The code proves mathematically the total bytes copied will be exactly the vec pre-allocated capacity, yet the compiler generates a branch condition to check if there will be space. I imagine it's related to capacity != len but I'm still speculating on what could be the actual reason.

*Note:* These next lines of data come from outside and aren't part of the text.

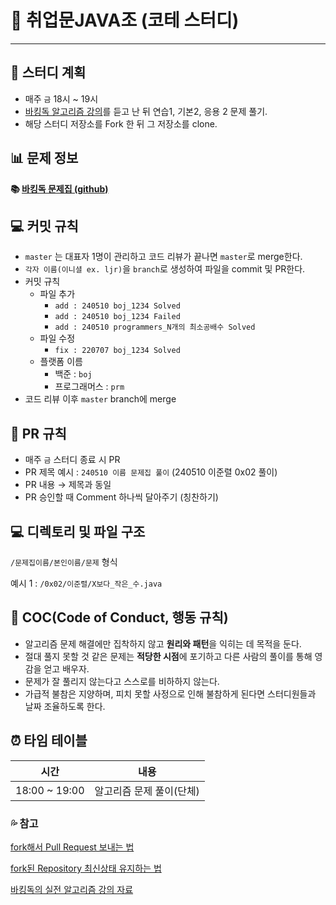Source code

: # 💫 취업문JAVA조 (코테 스터디)

---

## **📘 스터디 계획**

-   매주 `금` 18시 ~ 19시
-   [바킹독 알고리즘 강의](https://www.youtube.com/playlist?list=PLtqbFd2VIQv4O6D6l9HcD732hdrnYb6CY)를 듣고 난 뒤 연습1, 기본2, 응용 2 문제 풀기.
-   해당 스터디 저장소를 Fork 한 뒤 그 저장소를 clone.

## **📊 문제 정보**

**📚 [바킹독 문제집 (github)](https://github.com/encrypted-def/basic-algo-lecture/tree/master)**

## **💻 커밋 규칙**

-   `master` 는 대표자 1명이 관리하고 코드 리뷰가 끝나면 `master`로 merge한다.
-   `각자 이름(이니셜 ex. ljr)`을 `branch`로 생성하여 파일을 commit 및 PR한다.
-   커밋 규칙
    -   파일 추가
        -   `add : 240510 boj_1234 Solved`
        -   `add : 240510 boj_1234 Failed`
        -   `add : 240510 programmers_N개의 최소공배수 Solved`
    -   파일 수정
        -   `fix : 220707 boj_1234 Solved`
    -   플랫폼 이름
        -   백준 : `boj`
        -   프로그래머스 : `prm`
-   코드 리뷰 이후 `master` branch에 merge

## **🍴 PR 규칙**

-   매주 `금` 스터디 종료 시 PR
-   PR 제목
    예시 : `240510 이름 문제집 풀이` (240510 이준렬 0x02 풀이)
-   PR 내용 → 제목과 동일
-   PR 승인할 때 Comment 하나씩 달아주기 (칭찬하기)

## **💻 디렉토리 및 파일 구조**

`/문제집이름/본인이름/문제` 형식

예시 1 : `/0x02/이준렬/X보다_작은_수.java`

## **🧐 COC(Code of Conduct, 행동 규칙)**

-   알고리즘 문제 해결에만 집착하지 않고 **원리와 패턴**을 익히는 데 목적을 둔다.
-   절대 풀지 못할 것 같은 문제는 **적당한 시점**에 포기하고 다른 사람의 풀이를 통해 영감을 얻고 배우자.
-   문제가 잘 풀리지 않는다고 스스로를 비하하지 않는다.
-   가급적 불참은 지양하며, 피치 못할 사정으로 인해 불참하게 된다면 스터디원들과 날짜 조율하도록 한다.

## **⏰ 타임 테이블**

| 시간          | 내용                     |
| ------------- | ------------------------ |
| 18:00 ~ 19:00 | 알고리즘 문제 풀이(단체) |

### **💦 참고**

[fork해서 Pull Request 보내는 법](https://wayhome25.github.io/git/2017/07/08/git-first-pull-request-story/)

[fork된 Repository 최신상태 유지하는 법](https://jybaek.tistory.com/775)

[바킹독의 실전 알고리즘 강의 자료](https://github.com/encrypted-def/basic-algo-lecture)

pub fn from_be_bytes(header: PacketHeader, bytes: &[u8]) -> Result<Self, PacketError> {
let payload_size: usize = bytes.len() - size_of::<u64>();
if payload_size != header.payload_size as usize {
return Err(PacketError::BufferSizeMismatch);
}
let mut payload = Vec::<u8>::with_capacity(payload_size);
payload.copy_from_slice(&bytes[..payload_size]);
let checksum_bytes: [u8; size_of::<u64>()] = bytes[payload_size..].try_into().unwrap();
let checksum = u64::from_be_bytes(checksum_bytes);
let packet = Self {
header,
payload,
checksum,
};
Ok(packet)
}
.cfi_startproc
add rcx, -8
mov eax, dword ptr [rsi + 24]
cmp rcx, rax
jne .LBB2_1
test rcx, rcx ; this is the vec branch
jne .LBB2_5
movbe rax, qword ptr [rdx]
vmovups ymm0, ymmword ptr [rsi]
vmovups ymmword ptr [rdi], ymm0
mov qword ptr [rdi + 32], 0
mov qword ptr [rdi + 40], 1
mov qword ptr [rdi + 48], 0
mov ecx, 56
mov qword ptr [rdi + rcx], rax
mov rax, rdi
vzeroupper
ret
.LBB2_1:
movabs rax, -9223372036854775808
mov ecx, 32
mov qword ptr [rdi + rcx], rax
mov rax, rdi
ret
.LBB2_5:
push rax
.cfi_def_cfa_offset 16
mov rax, qword ptr [rip + __rust_no_alloc_shim_is_unstable@GOTPCREL]
movzx eax, byte ptr [rax]
lea rdx, [rip + .L__unnamed_1]
xor edi, edi
mov rsi, rcx
call qword ptr [rip + core::slice::<impl [T]>::copy_from_slice::len_mismatch_fail@GOTPCREL]
Is it possible to remove that branch? I tried switching to a boxed slice, and other conversions like slice.to_vec()
, Vec::from(slice)
, etc but the generated assembly ends up much worse than this.